People eating queso dip off each other’s fingers at a party may have drawn a smile when Mint Mobile first launched its fingerdipping campaign two years ago. Today, framed against obsessive hand washing and social distancing, the spot was mocked into retirement.

With quarantines and forced closures, businesses find themselves scrambling to survive. Operations, sales, finance, HR, procurement, legal. Everyone’s working overtime. But smack-dab in the middle of an enduring national crisis success may rest most heavily on how well the marketing team can demonstrate purpose. It starts by thinking like consumers and asking some big questions. None more important than, What role can we play in getting people through the crisis?

So, who’s doing it well?

With a leader’s tone and relevant offers aimed to lessen the financial pinch and nerves consumers are feeling, Buick and GMC tell us they’re here to help.  “A lot has changed overnight but… we understand you want to stay safe,” the spot says with GM offering 0% financing, free OnStar and easy delivery to your home. With “better days are ahead,Jeep has taken a similar approach. Car companies generally know how to advertise and they got it right this time. Ford is partnering with 3M and GE to manufacture ventilators and PPEs, an important effort. But its car ad haunts with an overly dark ad. It’s neither inspiring or uplifting.  

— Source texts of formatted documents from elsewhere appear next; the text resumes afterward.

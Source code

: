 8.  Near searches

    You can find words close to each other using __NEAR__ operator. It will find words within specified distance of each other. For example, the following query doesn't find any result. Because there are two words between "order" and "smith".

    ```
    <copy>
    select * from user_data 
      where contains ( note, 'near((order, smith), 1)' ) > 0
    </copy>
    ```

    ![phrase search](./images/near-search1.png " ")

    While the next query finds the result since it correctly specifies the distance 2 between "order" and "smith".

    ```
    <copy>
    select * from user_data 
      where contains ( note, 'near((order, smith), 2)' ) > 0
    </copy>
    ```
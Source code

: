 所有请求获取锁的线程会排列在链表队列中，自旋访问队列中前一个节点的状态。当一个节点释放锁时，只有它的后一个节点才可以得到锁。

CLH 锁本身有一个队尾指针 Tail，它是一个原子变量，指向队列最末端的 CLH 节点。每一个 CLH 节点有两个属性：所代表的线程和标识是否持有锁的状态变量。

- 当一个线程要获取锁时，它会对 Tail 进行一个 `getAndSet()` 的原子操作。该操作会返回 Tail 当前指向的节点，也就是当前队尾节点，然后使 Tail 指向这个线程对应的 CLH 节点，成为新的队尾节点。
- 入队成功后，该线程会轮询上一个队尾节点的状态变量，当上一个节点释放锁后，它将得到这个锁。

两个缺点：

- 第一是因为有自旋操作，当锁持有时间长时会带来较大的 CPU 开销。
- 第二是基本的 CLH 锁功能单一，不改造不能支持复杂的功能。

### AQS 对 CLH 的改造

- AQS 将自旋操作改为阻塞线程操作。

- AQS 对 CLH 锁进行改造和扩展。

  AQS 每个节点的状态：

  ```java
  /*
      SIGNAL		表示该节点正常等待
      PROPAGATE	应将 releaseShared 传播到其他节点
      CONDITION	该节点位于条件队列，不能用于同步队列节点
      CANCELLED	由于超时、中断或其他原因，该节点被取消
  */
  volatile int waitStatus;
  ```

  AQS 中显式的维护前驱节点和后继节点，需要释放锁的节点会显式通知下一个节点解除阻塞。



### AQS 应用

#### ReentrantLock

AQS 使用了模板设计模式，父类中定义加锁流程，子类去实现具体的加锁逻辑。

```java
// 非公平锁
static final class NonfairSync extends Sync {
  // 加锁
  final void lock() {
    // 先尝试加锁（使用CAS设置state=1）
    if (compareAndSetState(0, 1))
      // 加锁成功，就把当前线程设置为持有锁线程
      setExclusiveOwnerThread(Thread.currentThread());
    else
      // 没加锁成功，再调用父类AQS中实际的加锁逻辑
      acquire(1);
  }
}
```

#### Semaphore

While you may not need a car today we all need to eat. But people need assurance that they won’t contract the virus when they pick up dinner. With no-contact delivery from Domino’s, Papa John’s and Little Caesars and free kids meals from McDonalds and Burger King to a host of other special offers and new food handling protocols, restaurants are promoting safety and savings during the crisis.

REI has the benefit of owning something people desperately crave these days…getting outside. And no one delivers its brand message as instinctively and authentically. No surprise they nailed it here. My colleague Lauren Kimball loves how the brand has communicated from the beginning of the crisis, including sharing customer and employee focused changes like refund and paid time off policies. Plus, they’re maintaining their relevance by serving up lots of fresh content on their COVID-focused blog

The public will generally appreciate hard decisions small and medium sized businesses need to make to stay afloat during the crisis. They have less of an appetite for billionaires and hugely profitable businesses ignoring the call to protect their people, as evidenced by the backlash against  Boston Bruins owner Jeremy Jacobs and Houston Rockets’ Tilman Fertitta

But there are a host of companies and executives whose gestures and leadership are helping to promote their brands in positive ways, like hockey manufacturer Bauer making PPEs and vacuum maker Dyson building ventilators from scratch.  Texas Roadhouse CEO is foregoing salary for a year so he can pay employees and Tito’s is putting some vodka production on hold so it can produce 24 tons of hand sanitizer.

In the end, the companies best suited to blunt the damage, protect their brand and make it through the crisis are those that adjust their marketing to reflect the moment with a spirit of public service. And keep their foot – and fingers – out of their mouth.